Já chorei mais de 120 vezes, mais de 120 litros de lágrimas. Nos últimos cinco anos, degustei umas 12 caixas de vinho, tendo quebrado menos de 12 taças; usei mais de 120 quilos de tomate e talvez 120 cebolas pro molho de 12 mil pacotes de Barilla. Mais de 120 mil beijos; transas, um pouco menos; namorados, parei de contar no 40º. Já escrevi mais de 120 cadernos, já li certamente 12 mil livros. Já comprei mais de 120 calcinhas e com certeza mais de 120 blusas, mas nunca tantos calçados, calças jeans e casacos de inverno. Bolsa, talvez 12 ao todo. Já cortei o cabelo mais de 120 vezes, suspiros ultrapassam os 120 milhões, idem pra sorrisos escancarados. Não tenho 120 cáries, mas certamente mais de doze. Fumei, sim, mais de 120 mil cigarros (puts!) e juntando tossidas e pigarros, talvez outro tanto. Já viajei de avião mais de 120 vezes, conheço mais de 120 cidades, mas não chegam a 12 os países. Já vi 12 mil filmes, mas há seletos 12 na lista dos que mais adoro.
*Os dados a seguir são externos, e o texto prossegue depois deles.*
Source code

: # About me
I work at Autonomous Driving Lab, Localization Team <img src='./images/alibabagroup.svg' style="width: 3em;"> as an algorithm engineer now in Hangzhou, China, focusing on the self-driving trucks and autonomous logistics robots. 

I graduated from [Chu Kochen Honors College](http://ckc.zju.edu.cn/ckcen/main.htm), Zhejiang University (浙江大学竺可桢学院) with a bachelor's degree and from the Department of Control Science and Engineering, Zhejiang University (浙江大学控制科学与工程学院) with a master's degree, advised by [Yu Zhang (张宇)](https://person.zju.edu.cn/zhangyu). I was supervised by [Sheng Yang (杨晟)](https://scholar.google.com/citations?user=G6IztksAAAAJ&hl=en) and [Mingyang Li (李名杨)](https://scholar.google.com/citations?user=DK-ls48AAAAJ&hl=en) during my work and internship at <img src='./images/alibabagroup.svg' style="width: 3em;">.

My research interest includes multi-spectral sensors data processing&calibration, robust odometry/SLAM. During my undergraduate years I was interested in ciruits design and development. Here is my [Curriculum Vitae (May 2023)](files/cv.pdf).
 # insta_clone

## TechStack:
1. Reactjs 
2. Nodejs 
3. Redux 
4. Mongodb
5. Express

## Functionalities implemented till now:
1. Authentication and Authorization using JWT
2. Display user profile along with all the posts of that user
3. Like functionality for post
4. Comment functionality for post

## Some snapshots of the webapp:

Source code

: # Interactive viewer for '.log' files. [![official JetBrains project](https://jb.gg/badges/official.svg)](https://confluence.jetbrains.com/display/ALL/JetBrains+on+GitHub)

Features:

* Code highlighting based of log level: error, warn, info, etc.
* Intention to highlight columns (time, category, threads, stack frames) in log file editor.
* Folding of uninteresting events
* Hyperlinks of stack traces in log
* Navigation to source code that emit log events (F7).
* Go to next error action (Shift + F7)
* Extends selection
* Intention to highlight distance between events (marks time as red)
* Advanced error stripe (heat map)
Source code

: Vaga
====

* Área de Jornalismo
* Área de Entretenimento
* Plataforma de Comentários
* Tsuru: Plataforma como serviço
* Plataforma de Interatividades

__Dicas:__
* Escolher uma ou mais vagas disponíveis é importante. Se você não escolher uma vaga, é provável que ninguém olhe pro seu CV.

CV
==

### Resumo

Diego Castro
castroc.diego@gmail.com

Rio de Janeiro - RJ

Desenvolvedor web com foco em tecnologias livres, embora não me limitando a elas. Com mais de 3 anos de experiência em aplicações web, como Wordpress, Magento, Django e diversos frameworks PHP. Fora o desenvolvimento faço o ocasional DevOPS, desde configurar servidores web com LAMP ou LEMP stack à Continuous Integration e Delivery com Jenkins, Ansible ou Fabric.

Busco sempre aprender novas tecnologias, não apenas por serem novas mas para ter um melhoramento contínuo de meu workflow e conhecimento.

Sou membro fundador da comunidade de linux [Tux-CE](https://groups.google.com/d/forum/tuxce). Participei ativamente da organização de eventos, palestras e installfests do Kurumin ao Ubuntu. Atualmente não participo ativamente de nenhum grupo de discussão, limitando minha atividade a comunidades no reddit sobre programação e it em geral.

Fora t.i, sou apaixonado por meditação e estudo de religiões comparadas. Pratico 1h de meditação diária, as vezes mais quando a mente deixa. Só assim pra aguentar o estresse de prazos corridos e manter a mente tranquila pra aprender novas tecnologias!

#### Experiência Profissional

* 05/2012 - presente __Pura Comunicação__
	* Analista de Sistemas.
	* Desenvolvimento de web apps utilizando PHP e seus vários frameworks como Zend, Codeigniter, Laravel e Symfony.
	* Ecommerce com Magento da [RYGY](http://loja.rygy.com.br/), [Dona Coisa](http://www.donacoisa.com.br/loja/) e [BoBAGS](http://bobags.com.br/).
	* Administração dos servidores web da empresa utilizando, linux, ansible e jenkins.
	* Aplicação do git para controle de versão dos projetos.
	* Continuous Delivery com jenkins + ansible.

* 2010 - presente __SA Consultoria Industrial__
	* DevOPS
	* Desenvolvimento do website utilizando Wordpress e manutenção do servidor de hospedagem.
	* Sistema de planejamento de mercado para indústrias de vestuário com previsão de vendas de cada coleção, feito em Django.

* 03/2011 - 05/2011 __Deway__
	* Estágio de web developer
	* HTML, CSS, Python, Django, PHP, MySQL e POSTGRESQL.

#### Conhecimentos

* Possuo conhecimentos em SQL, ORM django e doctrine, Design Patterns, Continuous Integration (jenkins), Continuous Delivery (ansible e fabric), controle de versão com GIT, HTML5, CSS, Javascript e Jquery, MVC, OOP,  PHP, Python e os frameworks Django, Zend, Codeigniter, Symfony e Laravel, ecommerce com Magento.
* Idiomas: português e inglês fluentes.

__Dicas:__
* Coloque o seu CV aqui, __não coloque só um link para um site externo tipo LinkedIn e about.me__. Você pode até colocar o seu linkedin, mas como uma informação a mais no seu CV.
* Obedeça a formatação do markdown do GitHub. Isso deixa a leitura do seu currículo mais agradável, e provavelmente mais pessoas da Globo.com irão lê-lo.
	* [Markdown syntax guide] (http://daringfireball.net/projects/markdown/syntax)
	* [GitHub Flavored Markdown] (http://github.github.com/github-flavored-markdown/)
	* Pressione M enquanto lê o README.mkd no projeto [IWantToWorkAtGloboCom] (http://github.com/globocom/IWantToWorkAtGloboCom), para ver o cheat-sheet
Já tomei uns 120 mil banhos, se contar os de rio, piscina e mar e já mudei de casa 12 vezes – tive oito (!!!!!!!!!!)  geladeiras diferentes, pagas em talvez 10 ou 12 parcelas; idem para  microondas, som, tevê tela plana e computador. Já paguei o correspondente a mais de duas vezes 120 meses de aluguel e de condomínio. Mas nunca, em nenhum momento da minha vida, tive 120 prestações pra pagar: lanço-me nessa dívida longeva pra ser, pela primeira vez, não só a dona de casa, mas também a dona da casa. Pelo menos de direito, porque de fato, mesmo, a dona da casa é a Cloé.

Bom, tá, tá, eu sei …  a CEF também.

Mas é só pra bichana que arranjei uma cabana especial em cada peça do apartamento com quatro vistas diferentes pro mar.